Summary
XHTML should be delivered as application/xhtml+xml
. Most modern browsers, with the exception of Internet Explorer 6, support the MIME type application/xhtml+xml
. This article demonstrates how to use content negotiation to deliver application/xhtml+xml
to user agents that support that MIME type, and text/html
to the rest.
Author: Gez Lemon
Contents
- The Internet Engineering Task Force (IETF)
- MIME Types
- XHTML MIME Types
- MIME Types and User Agents
- Content Negotiation
- Setting the MIME Type with Code
- Setting the MIME Type with PHP
- Setting the MIME Type with ASP
- Setting the MIME Type with PERL
- Conclusion
The Internet Engineering Task Force (IETF)
The Internet Engineering Task Force (IETF) is a large open international community, responsible for the evolution of the Internet architecture, such as TCP/IP. The standards they produce are expressed as Request For Comments (RFC), which are the result of committees, and reviews by interested parties. RFC 1521 and RFC 1522 specify the types and subtypes for Multipurpose Internet Mail Extensions (MIME).
[Back to the table of contents]
MIME Types
The original Internet e-mail protocol only supported ASCII text. MIME is an extension of the e-mail protocol, to allow other types of data to be exchanged over the Internet, such as video, images, and applications. When you access a document over the Internet, the HTML document, images, style sheets, and any objects all have an associated MIME type. Web servers insert the MIME information into the HTTP headers on each transmission. Web clients, such as a browser, use this information to determine how to handle the data. For example, a MIME type of image/gif
, informs the user agent to handle the data as an image.
The Internet Assigned Numbers Authority (IANA) maintains a list of registered MIME Media types. MIME types are specified in two parts. The top-level media type declares the general type of media, and the subtype defines the specific format for that media. The two are separated by a forward slash, top-level/subtype. For example, image/gif
has a top-level media type of image
, and the specific format is GIF. There are five discrete top-level media types; text
, image
, audio
, video
, and application
. There are also two composite media types; multipart
, and message
. Experimental, or unofficial MIME types are denoted with a subtype that starts with, "x-".
For example, a MIME type of application/x-shockwave-flash
is an unofficial
MIME type that instructs user agents that recognise the MIME type to use a Flash Player to handle the data.
Visual browsers have the ability to handle a range of standard MIME types, such as HTML (text/html
), JPEG (image/jpeg), and GIF (image/gif
). XHTML is the reformulation of HTML, as an XML application. As such, XHTML documents must conform to the rules of XML, and be well-formed.

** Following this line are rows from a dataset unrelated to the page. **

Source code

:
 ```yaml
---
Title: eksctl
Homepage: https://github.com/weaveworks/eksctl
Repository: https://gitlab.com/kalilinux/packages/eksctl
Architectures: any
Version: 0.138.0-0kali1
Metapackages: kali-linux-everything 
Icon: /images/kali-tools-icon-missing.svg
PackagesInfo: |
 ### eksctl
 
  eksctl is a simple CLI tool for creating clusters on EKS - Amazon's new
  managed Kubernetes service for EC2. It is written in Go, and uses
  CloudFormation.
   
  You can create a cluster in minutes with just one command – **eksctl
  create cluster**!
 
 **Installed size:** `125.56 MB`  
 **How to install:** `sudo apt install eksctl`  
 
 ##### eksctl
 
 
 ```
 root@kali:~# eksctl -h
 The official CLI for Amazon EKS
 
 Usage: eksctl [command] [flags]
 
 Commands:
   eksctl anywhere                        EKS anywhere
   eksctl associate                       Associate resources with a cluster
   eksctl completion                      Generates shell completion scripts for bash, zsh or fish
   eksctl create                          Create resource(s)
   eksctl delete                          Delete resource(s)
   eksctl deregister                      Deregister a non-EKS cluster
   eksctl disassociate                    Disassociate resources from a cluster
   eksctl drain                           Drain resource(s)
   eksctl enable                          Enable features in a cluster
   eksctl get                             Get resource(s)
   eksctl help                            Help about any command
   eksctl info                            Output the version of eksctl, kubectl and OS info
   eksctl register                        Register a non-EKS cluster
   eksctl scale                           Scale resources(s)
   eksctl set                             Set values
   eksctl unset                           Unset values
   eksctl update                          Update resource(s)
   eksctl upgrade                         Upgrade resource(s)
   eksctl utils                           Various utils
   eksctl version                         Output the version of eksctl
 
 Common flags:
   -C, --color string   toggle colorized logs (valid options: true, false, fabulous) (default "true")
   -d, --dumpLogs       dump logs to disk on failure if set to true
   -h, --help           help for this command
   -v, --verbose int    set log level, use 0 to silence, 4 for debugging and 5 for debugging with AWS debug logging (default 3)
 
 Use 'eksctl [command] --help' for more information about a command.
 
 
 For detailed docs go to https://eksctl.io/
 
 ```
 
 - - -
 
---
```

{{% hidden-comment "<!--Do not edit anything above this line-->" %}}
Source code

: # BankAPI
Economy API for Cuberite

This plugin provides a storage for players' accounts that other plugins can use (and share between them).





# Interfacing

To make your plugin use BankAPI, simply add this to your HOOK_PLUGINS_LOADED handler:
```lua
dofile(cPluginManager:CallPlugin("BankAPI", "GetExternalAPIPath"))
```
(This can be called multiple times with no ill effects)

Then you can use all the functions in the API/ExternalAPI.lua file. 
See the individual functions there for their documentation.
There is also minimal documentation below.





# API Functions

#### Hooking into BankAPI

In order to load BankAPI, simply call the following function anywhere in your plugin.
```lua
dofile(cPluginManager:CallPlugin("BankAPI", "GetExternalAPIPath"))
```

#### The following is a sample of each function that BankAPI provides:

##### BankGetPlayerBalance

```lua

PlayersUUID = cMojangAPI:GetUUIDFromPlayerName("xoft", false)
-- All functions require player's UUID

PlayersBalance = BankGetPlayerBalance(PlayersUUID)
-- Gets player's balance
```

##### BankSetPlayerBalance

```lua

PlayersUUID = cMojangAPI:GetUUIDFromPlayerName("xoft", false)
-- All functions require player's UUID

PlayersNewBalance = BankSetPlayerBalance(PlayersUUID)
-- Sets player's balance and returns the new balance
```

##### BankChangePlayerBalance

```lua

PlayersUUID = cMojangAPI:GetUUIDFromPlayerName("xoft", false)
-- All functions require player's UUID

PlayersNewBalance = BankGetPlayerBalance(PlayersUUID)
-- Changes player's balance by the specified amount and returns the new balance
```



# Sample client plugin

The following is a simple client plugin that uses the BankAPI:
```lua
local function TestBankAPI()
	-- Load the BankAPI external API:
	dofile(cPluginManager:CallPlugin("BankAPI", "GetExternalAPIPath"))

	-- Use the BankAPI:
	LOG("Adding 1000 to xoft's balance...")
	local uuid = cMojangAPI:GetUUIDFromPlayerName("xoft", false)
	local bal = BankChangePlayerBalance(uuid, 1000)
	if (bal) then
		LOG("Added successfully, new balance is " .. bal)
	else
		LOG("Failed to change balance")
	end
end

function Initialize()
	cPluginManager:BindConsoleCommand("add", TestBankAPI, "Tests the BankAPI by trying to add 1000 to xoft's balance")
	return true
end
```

Well-formed means there can be no overlapping elements, all elements must contain a closing tag, attributes must be quoted and given a value, and the case of the characters is important.
User agents that handle text/html
, do so in a forgiving manner. For example, every major user agent would display the following, despite the fact that it's malformed if it was intended to be XHTML.
<input type="checkbox" name="option1" checked>
[Back to the table of contents]
XHTML MIME Types
Two RFCs were published for handling XML documents; RFC 3023 (XML Media Types) and RFC 3236 (application/xhtml+xml
). This resulted in four possibilities for specifying a MIME type for XHTML documents; application/xhtml+xml
, application/xml
, text/xml
, and text/html
. Care should be taken when serving as text/xml
as the character set rules for text/*
are more complex than application/*
, and you may get unexpected results. The MIME type application/xml
is a generic media type for any XML document. As such, it is plausible to serve an XHTML document with this MIME type. Generic XML processors may not necessarily recognise the document as an XHTML document, and may not render the content how you intended. The text/html
MIME type (RFC 2854) is intended for HTML, and is not suitable for XHTML. When an XHTML document is served as text/html
, the user agent will not process it as XML.
The preferred MIME type to use with XHTML documents is application/xhtml+xml
. When served with this MIME type, XHTML compliant user agents must ensure the document is well-formed, complies with the rules of XML. For example, if you serve the above code to Mozilla using application/xhtml+xml
, the page will not display as it isn't well-formed.
[Back to the table of contents]
MIME Types and User Agents
So that's that. All XHTML files should be served with a MIME type of application/xhtml+xml
, and everyone's happy. Well, that's not quite the whole story. Unfortunately, some browsers do not understand the application/xhtml+xml MIME type. Internet Explorer 6, the most widely used browser at the time of writing, falls into this category. If you serve an XHTML document with a MIME type of application/xhtml+xml
, Internet Explorer will prompt you to download the file, because it doesn't know how to handle the file. That's quite a serious issue, and one that stops many developers using the correct MIME type.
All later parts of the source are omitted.